Dynamic Resource Allocation

Quota management for workloads using Kubernetes Dynamic Resource Allocation (DRA).

Dynamic Resource Allocation

Dynamic Resource Allocation (DRA) is a Kubernetes API for requesting and managing hardware devices such as GPUs, FPGAs, and network adapters. Kueue can account for DRA devices in quota management through two paths:

  1. ResourceClaimTemplate path: Pods explicitly reference a ResourceClaimTemplate that specifies a device request. Kueue maps each DeviceClass referenced by the claim to a logical resource name using deviceClassMappings in the Kueue Configuration.

  2. Extended resource path: Pods request DRA devices using the traditional resources.requests syntax (e.g., nvidia.com/gpu: 1). When the Kubernetes DeviceClass has an extendedResourceName field set (KEP-5004), the kube-scheduler automatically creates ResourceClaim objects from these requests.
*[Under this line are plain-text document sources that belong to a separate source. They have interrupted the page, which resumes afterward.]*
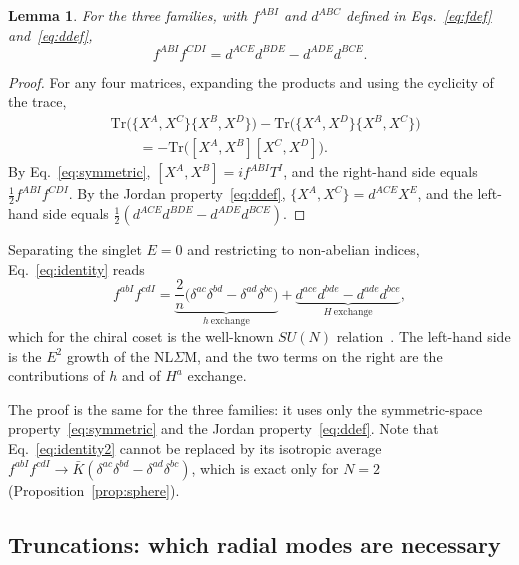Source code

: \documentclass[aps,prd,twocolumn,superscriptaddress,nofootinbib,floatfix]{revtex4-2}
\newtheorem{lemma}{Lemma}
\theoremstyle{remark}
\newcommand{\Tr}{\mathrm{Tr}}
\begin{document}
\begin{lemma}
\label{lem:identity}
For the three families, with $f^{ABI}$ and $d^{ABC}$ defined in Eqs.~\eqref{eq:fdef} and~\eqref{eq:ddef},
\begin{equation}
f^{ABI}f^{CDI}=d^{ACE}d^{BDE}-d^{ADE}d^{BCE}.
\label{eq:identity}
\end{equation}
\end{lemma}
\begin{proof}
For any four matrices, expanding the products and using the cyclicity of the trace,
\begin{equation}
\begin{split}
&\Tr\big(\{X^A,X^C\}\{X^B,X^D\}\big)-\Tr\big(\{X^A,X^D\}\{X^B,X^C\}\big)\\
&\qquad=-\Tr\big([X^A,X^B][X^C,X^D]\big).
\end{split}
\label{eq:traceid}
\end{equation}
By Eq.~\eqref{eq:symmetric}, $[X^A,X^B]=if^{ABI}T^I$, and the right-hand side equals $\tfrac12f^{ABI}f^{CDI}$. By the Jordan property~\eqref{eq:ddef}, $\{X^A,X^C\}=d^{ACE}X^E$, and the left-hand side equals $\tfrac12(d^{ACE}d^{BDE}-d^{ADE}d^{BCE})$.
\end{proof}
Separating the singlet $E=0$ and restricting to non-abelian indices, Eq.~\eqref{eq:identity} reads
\begin{equation}
f^{abI}f^{cdI}=\underbrace{\frac{2}{n}\big(\delta^{ac}\delta^{bd}-\delta^{ad}\delta^{bc}\big)}_{h\ \text{exchange}}+\underbrace{d^{ace}d^{bde}-d^{ade}d^{bce}}_{H\ \text{exchange}} ,
\label{eq:identity2}
\end{equation}
which for the chiral coset is the well-known $SU(N)$ relation~\cite{Haber:2019sgz}. The left-hand side is the $E^2$ growth of the NL$\Sigma$M, and the two terms on the right are the contributions of $h$ and of $H^a$ exchange.

The proof is the same for the three families: it uses only the symmetric-space property~\eqref{eq:symmetric} and the Jordan property~\eqref{eq:ddef}. Note that Eq.~\eqref{eq:identity2} cannot be replaced by its isotropic average $f^{abI}f^{cdI}\to\bar K(\delta^{ac}\delta^{bd}-\delta^{ad}\delta^{bc})$, which is exact only for $N=2$ (Proposition~\ref{prop:sphere}).

\subsection{Truncations: which radial modes are necessary}
\end{document}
Kueue detects this and avoids double counting.

Which path should I use? If your workloads already use resources.requests for devices (e.g., nvidia.com/gpu: 1), use the extended resource path. If your workloads explicitly create ResourceClaimTemplate objects, use the ResourceClaimTemplate path.

How the ResourceClaimTemplate path works

Feature state beta since Kueue v0.18

When a Pod references a ResourceClaimTemplate, Kueue reads the deviceClassName from the template’s exactly field and looks it up in deviceClassMappings. This mapping tells Kueue which logical resource name to charge quota against. The number of units charged is determined by the count field in the device request (default 1).

Only the ExactCount allocation mode is supported. The All allocation mode is not supported.

For setup instructions, see Set Up Dynamic Resource Allocation.

How the extended resource path works

Feature state alpha since Kueue v0.18

When a Pod requests an extended resource backed by DRA (e.g., nvidia.com/gpu: 1), the kube-scheduler auto-creates a ResourceClaim. Without the KueueDRAIntegrationExtendedResource feature gate enabled, Kueue would charge quota for both the resources.requests entry and the auto-created claim, double counting the same device.

With KueueDRAIntegrationExtendedResource enabled, Kueue detects the matching DeviceClass, uses extendedResourceName as the quota key, and drops the auto-created claim from accounting. No deviceClassMappings configuration is needed — the mapping is discovered from the DeviceClass automatically.

Path separation

The two paths are independent:

  • ResourceClaimTemplate path: uses deviceClassMappings configuration.
  • Extended resource path: uses auto-discovery from DeviceClass objects.

Do not configure the same DeviceClass in both paths for the same workload. If overlap occurs, Kueue merges the resources using the deviceClassMappings logical name as the quota key, which may result in incorrect quota accounting.

Quota accounting

DRA resources are tracked in ClusterQueue quotas just like CPU or memory. The administrator includes the DRA resource name in coveredResources and sets a nominalQuota. When a workload is admitted, Kueue charges quota based on the count value in each device request (default 1 when omitted).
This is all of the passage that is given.